Material supplied
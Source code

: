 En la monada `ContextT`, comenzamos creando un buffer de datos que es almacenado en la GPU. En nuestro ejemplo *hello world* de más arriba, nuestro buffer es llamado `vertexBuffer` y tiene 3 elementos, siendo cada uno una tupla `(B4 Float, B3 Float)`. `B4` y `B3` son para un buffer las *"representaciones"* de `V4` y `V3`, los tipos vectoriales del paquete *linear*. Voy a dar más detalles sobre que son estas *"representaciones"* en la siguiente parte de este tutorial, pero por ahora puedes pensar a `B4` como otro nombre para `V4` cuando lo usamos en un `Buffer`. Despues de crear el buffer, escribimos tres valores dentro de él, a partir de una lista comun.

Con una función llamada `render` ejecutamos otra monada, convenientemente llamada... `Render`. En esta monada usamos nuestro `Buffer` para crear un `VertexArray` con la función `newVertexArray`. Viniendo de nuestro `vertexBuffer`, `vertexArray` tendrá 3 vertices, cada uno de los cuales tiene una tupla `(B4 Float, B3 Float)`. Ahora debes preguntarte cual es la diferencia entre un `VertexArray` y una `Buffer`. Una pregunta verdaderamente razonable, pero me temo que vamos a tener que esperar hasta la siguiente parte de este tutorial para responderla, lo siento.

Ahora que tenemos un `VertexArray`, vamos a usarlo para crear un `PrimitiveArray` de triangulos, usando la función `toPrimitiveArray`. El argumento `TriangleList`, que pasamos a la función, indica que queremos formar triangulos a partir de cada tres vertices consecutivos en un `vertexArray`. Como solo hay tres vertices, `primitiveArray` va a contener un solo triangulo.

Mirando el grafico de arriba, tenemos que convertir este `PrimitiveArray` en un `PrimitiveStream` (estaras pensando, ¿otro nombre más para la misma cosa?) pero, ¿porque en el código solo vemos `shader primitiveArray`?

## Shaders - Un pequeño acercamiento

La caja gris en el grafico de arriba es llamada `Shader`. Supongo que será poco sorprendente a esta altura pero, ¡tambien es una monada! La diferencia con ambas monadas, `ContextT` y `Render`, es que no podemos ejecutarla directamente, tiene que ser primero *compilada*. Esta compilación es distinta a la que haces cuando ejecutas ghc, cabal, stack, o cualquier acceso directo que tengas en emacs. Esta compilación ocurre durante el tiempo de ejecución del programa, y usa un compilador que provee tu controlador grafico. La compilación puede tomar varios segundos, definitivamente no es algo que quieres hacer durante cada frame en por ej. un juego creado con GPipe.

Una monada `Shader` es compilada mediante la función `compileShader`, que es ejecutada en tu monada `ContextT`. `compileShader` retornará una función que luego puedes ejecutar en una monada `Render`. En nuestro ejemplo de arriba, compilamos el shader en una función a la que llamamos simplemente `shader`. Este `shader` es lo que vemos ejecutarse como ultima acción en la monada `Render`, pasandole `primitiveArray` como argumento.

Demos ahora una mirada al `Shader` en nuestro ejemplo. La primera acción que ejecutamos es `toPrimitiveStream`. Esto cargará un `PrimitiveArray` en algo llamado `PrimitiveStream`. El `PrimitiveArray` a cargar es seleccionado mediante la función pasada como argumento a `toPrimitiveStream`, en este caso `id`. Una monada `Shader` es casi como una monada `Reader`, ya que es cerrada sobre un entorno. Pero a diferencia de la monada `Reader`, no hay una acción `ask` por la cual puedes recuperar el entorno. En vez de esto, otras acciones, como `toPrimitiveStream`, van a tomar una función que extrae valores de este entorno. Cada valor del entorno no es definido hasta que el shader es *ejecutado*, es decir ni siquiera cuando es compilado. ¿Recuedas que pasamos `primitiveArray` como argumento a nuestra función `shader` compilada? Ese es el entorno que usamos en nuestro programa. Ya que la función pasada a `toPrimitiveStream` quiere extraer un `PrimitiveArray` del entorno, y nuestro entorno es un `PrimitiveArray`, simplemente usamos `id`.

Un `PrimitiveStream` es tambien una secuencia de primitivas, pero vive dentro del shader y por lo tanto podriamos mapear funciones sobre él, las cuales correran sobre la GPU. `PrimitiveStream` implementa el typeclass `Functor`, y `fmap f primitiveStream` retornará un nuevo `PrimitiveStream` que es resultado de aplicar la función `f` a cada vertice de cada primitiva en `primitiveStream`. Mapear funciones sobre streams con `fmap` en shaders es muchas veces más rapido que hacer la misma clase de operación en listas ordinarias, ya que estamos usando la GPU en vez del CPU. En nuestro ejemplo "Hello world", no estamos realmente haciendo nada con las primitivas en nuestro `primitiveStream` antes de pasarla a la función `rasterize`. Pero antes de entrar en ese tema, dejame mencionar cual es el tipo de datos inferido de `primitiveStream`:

Problem description
All of the data must be returned exactly.

The completed task
Source code

: En la monada `ContextT`, comenzamos creando un buffer de datos que es almacenado en la GPU. En nuestro ejemplo *hello world* de más arriba, nuestro buffer es llamado `vertexBuffer` y tiene 3 elementos, siendo cada uno una tupla `(B4 Float, B3 Float)`. `B4` y `B3` son para un buffer las *"representaciones"* de `V4` y `V3`, los tipos vectoriales del paquete *linear*. Voy a dar más detalles sobre que son estas *"representaciones"* en la siguiente parte de este tutorial, pero por ahora puedes pensar a `B4` como otro nombre para `V4` cuando lo usamos en un `Buffer`. Despues de crear el buffer, escribimos tres valores dentro de él, a partir de una lista comun.

Con una función llamada `render` ejecutamos otra monada, convenientemente llamada... `Render`. En esta monada usamos nuestro `Buffer` para crear un `VertexArray` con la función `newVertexArray`. Viniendo de nuestro `vertexBuffer`, `vertexArray` tendrá 3 vertices, cada uno de los cuales tiene una tupla `(B4 Float, B3 Float)`. Ahora debes preguntarte cual es la diferencia entre un `VertexArray` y una `Buffer`. Una pregunta verdaderamente razonable, pero me temo que vamos a tener que esperar hasta la siguiente parte de este tutorial para responderla, lo siento.

Ahora que tenemos un `VertexArray`, vamos a usarlo para crear un `PrimitiveArray` de triangulos, usando la función `toPrimitiveArray`. El argumento `TriangleList`, que pasamos a la función, indica que queremos formar triangulos a partir de cada tres vertices consecutivos en un `vertexArray`. Como solo hay tres vertices, `primitiveArray` va a contener un solo triangulo.

Mirando el grafico de arriba, tenemos que convertir este `PrimitiveArray` en un `PrimitiveStream` (estaras pensando, ¿otro nombre más para la misma cosa?) pero, ¿porque en el código solo vemos `shader primitiveArray`?

## Shaders - Un pequeño acercamiento

La caja gris en el grafico de arriba es llamada `Shader`. Supongo que será poco sorprendente a esta altura pero, ¡tambien es una monada! La diferencia con ambas monadas, `ContextT` y `Render`, es que no podemos ejecutarla directamente, tiene que ser primero *compilada*. Esta compilación es distinta a la que haces cuando ejecutas ghc, cabal, stack, o cualquier acceso directo que tengas en emacs. Esta compilación ocurre durante el tiempo de ejecución del programa, y usa un compilador que provee tu controlador grafico. La compilación puede tomar varios segundos, definitivamente no es algo que quieres hacer durante cada frame en por ej. un juego creado con GPipe.

Una monada `Shader` es compilada mediante la función `compileShader`, que es ejecutada en tu monada `ContextT`. `compileShader` retornará una función que luego puedes ejecutar en una monada `Render`. En nuestro ejemplo de arriba, compilamos el shader en una función a la que llamamos simplemente `shader`. Este `shader` es lo que vemos ejecutarse como ultima acción en la monada `Render`, pasandole `primitiveArray` como argumento.

Demos ahora una mirada al `Shader` en nuestro ejemplo. La primera acción que ejecutamos es `toPrimitiveStream`. Esto cargará un `PrimitiveArray` en algo llamado `PrimitiveStream`. El `PrimitiveArray` a cargar es seleccionado mediante la función pasada como argumento a `toPrimitiveStream`, en este caso `id`. Una monada `Shader` es casi como una monada `Reader`, ya que es cerrada sobre un entorno. Pero a diferencia de la monada `Reader`, no hay una acción `ask` por la cual puedes recuperar el entorno. En vez de esto, otras acciones, como `toPrimitiveStream`, van a tomar una función que extrae valores de este entorno. Cada valor del entorno no es definido hasta que el shader es *ejecutado*, es decir ni siquiera cuando es compilado. ¿Recuedas que pasamos `primitiveArray` como argumento a nuestra función `shader` compilada? Ese es el entorno que usamos en nuestro programa. Ya que la función pasada a `toPrimitiveStream` quiere extraer un `PrimitiveArray` del entorno, y nuestro entorno es un `PrimitiveArray`, simplemente usamos `id`.

Un `PrimitiveStream` es tambien una secuencia de primitivas, pero vive dentro del shader y por lo tanto podriamos mapear funciones sobre él, las cuales correran sobre la GPU. `PrimitiveStream` implementa el typeclass `Functor`, y `fmap f primitiveStream` retornará un nuevo `PrimitiveStream` que es resultado de aplicar la función `f` a cada vertice de cada primitiva en `primitiveStream`. Mapear funciones sobre streams con `fmap` en shaders es muchas veces más rapido que hacer la misma clase de operación en listas ordinarias, ya que estamos usando la GPU en vez del CPU. En nuestro ejemplo "Hello world", no estamos realmente haciendo nada con las primitivas en nuestro `primitiveStream` antes de pasarla a la función `rasterize`. Pero antes de entrar en ese tema, dejame mencionar cual es el tipo de datos inferido de `primitiveStream`:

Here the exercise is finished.